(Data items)
◇ ◇ ◇ ◇ ◇ ◇ ◇
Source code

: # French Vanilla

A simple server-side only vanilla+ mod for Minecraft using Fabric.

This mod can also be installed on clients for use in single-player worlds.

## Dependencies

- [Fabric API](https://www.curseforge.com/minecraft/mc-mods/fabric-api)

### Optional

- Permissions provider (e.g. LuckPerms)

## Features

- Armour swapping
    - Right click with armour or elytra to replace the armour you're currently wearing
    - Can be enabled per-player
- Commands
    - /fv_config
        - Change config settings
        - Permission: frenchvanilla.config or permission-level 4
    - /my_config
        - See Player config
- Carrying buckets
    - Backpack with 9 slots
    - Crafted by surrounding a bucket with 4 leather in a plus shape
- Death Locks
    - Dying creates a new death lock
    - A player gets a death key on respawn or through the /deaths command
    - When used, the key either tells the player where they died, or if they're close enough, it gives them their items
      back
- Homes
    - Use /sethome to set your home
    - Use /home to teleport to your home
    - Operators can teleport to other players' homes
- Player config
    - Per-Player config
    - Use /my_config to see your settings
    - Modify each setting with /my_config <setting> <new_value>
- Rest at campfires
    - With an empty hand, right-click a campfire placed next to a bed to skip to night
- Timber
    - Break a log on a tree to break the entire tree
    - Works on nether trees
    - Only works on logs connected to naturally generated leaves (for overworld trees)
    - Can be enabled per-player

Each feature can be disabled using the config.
◇ ◇ ◇ ◇ ◇ ◇ ◇
■ TASK BRIEF ■
Set the lines down exactly as they stand, beginning at the one that contains "- Rest at campfires" and stopping after the last line of the entries above.

■ SOLUTION FOR THIS TASK ■
- Rest at campfires
    - With an empty hand, right-click a campfire placed next to a bed to skip to night
- Timber
    - Break a log on a tree to break the entire tree
    - Works on nether trees
    - Only works on logs connected to naturally generated leaves (for overworld trees)
    - Can be enabled per-player

Each feature can be disabled using the config.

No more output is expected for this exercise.